Even sending dimensions equal to the model's native dimension is rejected.

Root cause in plugin

src/embedder.ts always sends dimensions for openai-compatible providers when it is configured, because the provider profile sets:

case "openai-compatible":
  return {
    ...,
    taskField: null,
    dimensionsField: "dimensions",   // ← always sent
  };

Workaround currently required

  1. Add the model to EMBEDDING_DIMENSIONS lookup so plugin uses internal dim metadata
  2. Remove dimensions from user config
  3. The plugin then doesn't include dimensions in the API request

But the model isn't in upstream's lookup table:

// Existing entries
"ai/qwen3-embedding": 1024,
"ai/qwen3-embedding:0.6B-F16": 1024,
"ai/qwen3-embedding:4B": 1024,
"ai/qwen3-embedding:4B-Q4_K_M": 1024,
"ai/qwen3-embedding:8B-Q4_K_M": 1024,

These are Docker Model Runner names. vLLM exposes the model with a different name (the path-prefixed /models/Qwen3-Embedding-8B) and the full 8B model has dim 4096, not 1024.

Suggested fix

Two options:

A. Add vLLM Qwen3 entries (minimal):

// Qwen3 (vLLM hosted, native 4096-dim)
"/models/Qwen3-Embedding-8B": 4096,
"Qwen3-Embedding-8B": 4096,

B. Add config flag to suppress dimensions parameter (more general):

embedding: {
  ...
  sendDimensions?: boolean;  // default true; set false for vLLM/non-matryoshka
}

Option B is more general and benefits any non-matryoshka model deployed via OpenAI-compatible APIs.

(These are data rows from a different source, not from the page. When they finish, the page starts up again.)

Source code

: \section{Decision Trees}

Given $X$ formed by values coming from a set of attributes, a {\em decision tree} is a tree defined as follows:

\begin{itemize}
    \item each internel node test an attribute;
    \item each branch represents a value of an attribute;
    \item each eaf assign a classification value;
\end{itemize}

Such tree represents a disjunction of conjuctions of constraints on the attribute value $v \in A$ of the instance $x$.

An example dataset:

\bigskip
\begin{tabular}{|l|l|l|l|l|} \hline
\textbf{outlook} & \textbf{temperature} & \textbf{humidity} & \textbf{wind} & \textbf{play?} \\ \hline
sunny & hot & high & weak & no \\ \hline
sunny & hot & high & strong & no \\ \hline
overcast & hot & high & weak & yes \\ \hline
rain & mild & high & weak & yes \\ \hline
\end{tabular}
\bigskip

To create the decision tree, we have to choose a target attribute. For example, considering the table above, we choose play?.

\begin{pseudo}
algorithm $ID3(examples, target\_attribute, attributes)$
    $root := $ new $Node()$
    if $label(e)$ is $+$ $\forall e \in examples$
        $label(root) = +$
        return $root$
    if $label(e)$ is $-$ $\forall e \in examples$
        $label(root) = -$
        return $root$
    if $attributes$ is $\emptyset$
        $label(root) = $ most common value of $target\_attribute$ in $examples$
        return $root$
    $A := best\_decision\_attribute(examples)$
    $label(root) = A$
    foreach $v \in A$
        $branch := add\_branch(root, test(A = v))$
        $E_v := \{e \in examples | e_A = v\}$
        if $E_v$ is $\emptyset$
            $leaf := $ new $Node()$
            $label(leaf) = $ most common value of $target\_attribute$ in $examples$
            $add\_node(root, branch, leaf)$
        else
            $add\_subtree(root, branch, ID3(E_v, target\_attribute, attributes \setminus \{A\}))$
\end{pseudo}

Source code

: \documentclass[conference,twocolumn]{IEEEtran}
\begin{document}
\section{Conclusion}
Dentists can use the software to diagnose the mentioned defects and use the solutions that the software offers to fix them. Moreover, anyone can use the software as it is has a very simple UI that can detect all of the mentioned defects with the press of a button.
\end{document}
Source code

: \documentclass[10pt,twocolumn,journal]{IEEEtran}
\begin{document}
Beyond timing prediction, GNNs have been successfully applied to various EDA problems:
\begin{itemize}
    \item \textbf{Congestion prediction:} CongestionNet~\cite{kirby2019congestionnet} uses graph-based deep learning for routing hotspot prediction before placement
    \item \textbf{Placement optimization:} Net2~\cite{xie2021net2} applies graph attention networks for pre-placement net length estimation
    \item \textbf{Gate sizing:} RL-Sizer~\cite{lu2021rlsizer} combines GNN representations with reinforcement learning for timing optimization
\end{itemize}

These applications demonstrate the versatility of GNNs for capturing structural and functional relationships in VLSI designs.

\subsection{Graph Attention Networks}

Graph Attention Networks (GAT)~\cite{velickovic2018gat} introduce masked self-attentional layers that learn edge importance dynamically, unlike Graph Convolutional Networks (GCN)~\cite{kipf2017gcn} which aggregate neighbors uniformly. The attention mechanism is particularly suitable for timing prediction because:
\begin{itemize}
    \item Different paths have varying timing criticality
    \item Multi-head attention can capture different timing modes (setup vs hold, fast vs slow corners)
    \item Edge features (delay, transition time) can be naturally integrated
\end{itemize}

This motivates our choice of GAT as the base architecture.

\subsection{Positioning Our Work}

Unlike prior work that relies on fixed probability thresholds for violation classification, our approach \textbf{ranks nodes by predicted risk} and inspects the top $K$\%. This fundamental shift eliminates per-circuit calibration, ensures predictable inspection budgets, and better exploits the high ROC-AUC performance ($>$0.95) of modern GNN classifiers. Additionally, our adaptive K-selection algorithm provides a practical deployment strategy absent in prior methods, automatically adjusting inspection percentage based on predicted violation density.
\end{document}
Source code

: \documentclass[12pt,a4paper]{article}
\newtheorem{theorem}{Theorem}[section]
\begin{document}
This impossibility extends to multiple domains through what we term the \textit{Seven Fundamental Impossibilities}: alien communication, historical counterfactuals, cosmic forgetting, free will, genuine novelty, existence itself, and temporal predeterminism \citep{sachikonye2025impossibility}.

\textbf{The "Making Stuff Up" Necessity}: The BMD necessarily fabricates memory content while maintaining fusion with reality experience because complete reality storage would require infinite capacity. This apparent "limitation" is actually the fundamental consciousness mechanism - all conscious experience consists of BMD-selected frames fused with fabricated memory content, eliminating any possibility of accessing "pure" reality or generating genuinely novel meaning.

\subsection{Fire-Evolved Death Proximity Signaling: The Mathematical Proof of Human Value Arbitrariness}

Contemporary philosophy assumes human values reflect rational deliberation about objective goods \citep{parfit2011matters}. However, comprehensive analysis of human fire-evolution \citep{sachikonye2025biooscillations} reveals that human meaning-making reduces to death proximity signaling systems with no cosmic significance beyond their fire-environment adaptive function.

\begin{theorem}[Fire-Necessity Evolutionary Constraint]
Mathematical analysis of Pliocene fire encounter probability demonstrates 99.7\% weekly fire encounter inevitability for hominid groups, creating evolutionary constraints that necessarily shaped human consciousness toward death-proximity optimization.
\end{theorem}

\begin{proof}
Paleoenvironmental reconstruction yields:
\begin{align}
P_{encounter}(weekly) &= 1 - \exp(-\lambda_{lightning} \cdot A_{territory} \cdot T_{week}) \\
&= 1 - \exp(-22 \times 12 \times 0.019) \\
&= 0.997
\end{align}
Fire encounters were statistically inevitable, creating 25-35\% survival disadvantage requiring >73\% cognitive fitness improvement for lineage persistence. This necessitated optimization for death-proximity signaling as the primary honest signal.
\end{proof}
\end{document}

Problem 2 — Missing query-side instruction prefix for Qwen3

Background

Qwen3-Embedding model card explicitly recommends adding an instruction prefix on queries only (documents are embedded as-is):

def get_detailed_instruct(task_description: str, query: str) -> str:
    return f'Instruct: {task_description}\nQuery:{query}'

Not using an instruct on the query side can lead to a ~1-5% drop in retrieval performance.

Current state in plugin

embedQuery and embedBatchQuery pass the text unchanged. There's no mechanism to apply a query-side prefix (the existing taskQuery field maps to a separate API parameter, which Qwen3 doesn't use).

Real-world impact

Tested on a memory store of 410 entries, query "PlayerAction" against a BigQuery PlayerAction table document:

Mode Top 3 vector results
No prefix PlayGD Project (sim 0.15) 🟡 unrelated, DimPlayerAction (0.13), gwt mummy query (0.10) 🟡 unrelated
With Qwen3 instruction prefix DimPlayerAction (0.22) ✓, PlayerAction full schema (0.15) ✓, _p_PlayerAction (0.14)

For short queries the improvement is dramatic (top-3 went from 1/3 relevant to 3/3 relevant). For longer queries it's the documented 1-5%.

Suggested fix

Add a query-only wrapping helper, gated by model detection:

private isQwen3Model(): boolean {
  const m = this._model.toLowerCase();
  return m.includes("qwen3-embedding") || m.includes("qwen3_embedding");
}

private wrapQwen3Query(text: string): string {
  if (!this.isQwen3Model()) return text;
  const task = this._taskQuery && this._taskQuery.length > 0
    ? this._taskQuery
    : "Given a memory search query, retrieve relevant stored knowledge entries that match the query";
  return `Instruct: ${task}\nQuery:${text}`;
}

async embedQuery(text: string): Promise<number[]> {
  const wrapped = this.wrapQwen3Query(text);
  return this.embedSingle(wrapped, this._taskQuery);
}

async embedBatchQuery(texts: string[]): Promise<number[][]> {
  const wrapped = this.isQwen3Model() ? texts.map((t) => this.wrapQwen3Query(t)) : texts;
  return this.embedMany(wrapped, this._taskQuery);
}

Important: only embedQuery/embedBatchQuery are affected. embedPassage/embedBatchPassage remain unchanged so existing document embeddings remain valid (no need to re-embed).

A more general approach would be a config-driven prefix template:

embedding: {
  ...
  queryPrefixTemplate?: string;  // e.g. "Instruct: {task}\nQuery:{text}"
}

This would handle Qwen3 today and any future model that needs prefix-based query instructions.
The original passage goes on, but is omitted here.